I know several people who went into the hospital for a routine surgery, came through the surgery just fine, and then died from an infection they had gotten while in the hospital.
I don’t know about you, but this makes me angry.
Hospitals and doctor’s offices (not to mention dentists) need to beef up their sterile procedures, beginning with washing their hands between every single patient. When you see a doctor look down someone’s throat and then not wash their hands afterwards, you are looking at an infection-carrier.
It turns out that the people I’ve known who died from hospital-acquired infections are not alone. According to a recent study by the New England Journal of Medicine, 1 in 25 patients who went into a hospital in 2011 come out with a hospital-acquired infection. That means 721,800 people were infected by germs they encountered while they were in the hospital. According to the US Centers for Disease Control, about 75,000 people died from hospital-acquired infections.
This rate of infection is evidently down from past years. In 2002, there were 1.7 million hospital-acquired infections and 155,668 deaths. Getting down to 75,000 deaths is quite a reduction, and hospitals are to be applauded for the changes they’ve made. But 75,000 deaths in one year from hospital-acquired infections is still totally unacceptable.
It may be necessary for patients to start reminding medical personnel to wash their hands, since they are not doing it on their own. As for other sterile procedures, particularly surgical sterile procedures; if they aren’t washing their hands (and they aren’t) then what else are they not doing?

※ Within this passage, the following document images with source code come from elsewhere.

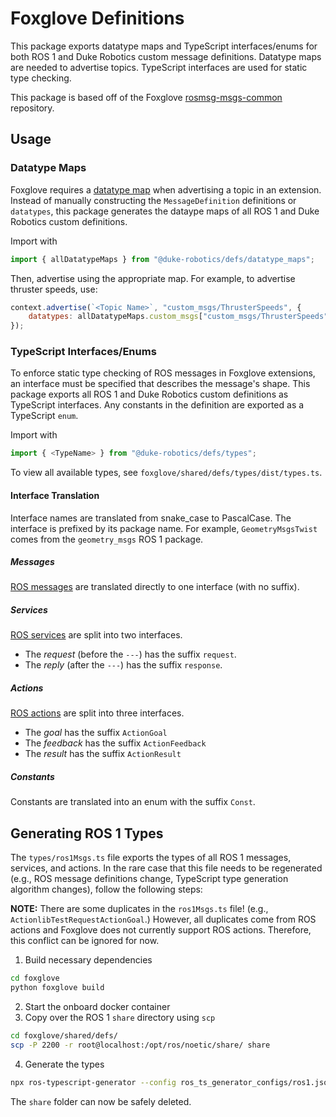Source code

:# Foxglove Definitions
This package exports datatype maps and TypeScript interfaces/enums for both ROS 1 and Duke Robotics custom message definitions.
Datatype maps are needed to advertise topics. TypeScript interfaces are used for static type checking.

This package is based off of the Foxglove [rosmsg-msgs-common](https://github.com/foxglove/rosmsg-msgs-common) repository.

## Usage
### Datatype Maps
Foxglove requires a [datatype map](https://docs.foxglove.dev/docs/visualization/extensions/api/panel-api#native-ros-1) 
when advertising a topic in an extension. Instead of manually constructing the `MessageDefinition` definitions or `datatypes`,
this package generates the dataype maps of all ROS 1 and Duke Robotics custom definitions.

Import with
```js
import { allDatatypeMaps } from "@duke-robotics/defs/datatype_maps";
```
Then, advertise using the appropriate map. For example, to advertise thruster speeds, use:
```js
context.advertise(`<Topic Name>`, "custom_msgs/ThrusterSpeeds", {
    datatypes: allDatatypeMaps.custom_msgs["custom_msgs/ThrusterSpeeds"],
});
```

### TypeScript Interfaces/Enums
To enforce static type checking of ROS messages in Foxglove extensions, an interface must be specified
that describes the message's shape. This package exports all ROS 1 and Duke Robotics custom definitions
as TypeScript interfaces. Any constants in the definition are exported as a TypeScript `enum`.

Import with
```js
import { <TypeName> } from "@duke-robotics/defs/types";
```

To view all available types, see `foxglove/shared/defs/types/dist/types.ts`.

#### Interface Translation
Interface names are translated from snake_case to PascalCase.
The interface is prefixed by its package name. For example, `GeometryMsgsTwist` comes from the `geometry_msgs` ROS 1 package.

##### Messages
[ROS messages](http://wiki.ros.org/msg) are translated directly to one interface (with no suffix).

##### Services
[ROS services](http://wiki.ros.org/Services) are split into two interfaces.
- The *request* (before the `---`) has the suffix `request`.
- The *reply* (after the `---`) has the suffix `response`.

##### Actions
[ROS actions](http://wiki.ros.org/actionlib) are split into three interfaces.
- The *goal* has the suffix `ActionGoal`
- The *feedback* has the suffix `ActionFeedback`
- The *result* has the suffix `ActionResult`

##### Constants
Constants are translated into an enum with the suffix `Const`.

## Generating ROS 1 Types
The `types/ros1Msgs.ts` file exports the types of all ROS 1 messages, services, and actions. In the rare case that this file needs to be regenerated (e.g., ROS message definitions change, TypeScript type generation algorithm changes), follow the following steps:

**NOTE:** There are some duplicates in the `ros1Msgs.ts` file! (e.g., `ActionlibTestRequestActionGoal`.)
However, all duplicates come from ROS actions and Foxglove does not currently support ROS actions.
Therefore, this conflict can be ignored for now.

1. Build necessary dependencies
```bash
cd foxglove
python foxglove build
```
2. Start the onboard docker container
3. Copy over the ROS 1 `share` directory using `scp`
```bash
cd foxglove/shared/defs/
scp -P 2200 -r root@localhost:/opt/ros/noetic/share/ share
```
4. Generate the types
```bash
npx ros-typescript-generator --config ros_ts_generator_configs/ros1.json
```
The `share` folder can now be safely deleted.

(CNN) — About 1 in every 25 patients seeking treatment at hospitals acquired an infection there in 2011, according to a new study published Wednesday in the New England Journal of Medicine.
Patients acquired some 721,800 infections at hospitals that year, according to the research. Of those infected, about 75,000 died, according to the U.S. Centers for Disease Control and Prevention — although the study did not investigate how often an infection actually caused or contributed to the patient’s death.
Pneumonia and surgical-site infections were the most common types of infection — each accounting for about 22% of all infections — followed by gastrointestinal infections such as Clostridium difficile, urinary tract infections and infections of the bloodstream.
While highlighting the grim reality that too many people become infected when seeking medical treatment in hospitals and other health care facilities, the study also shows progress from past estimates.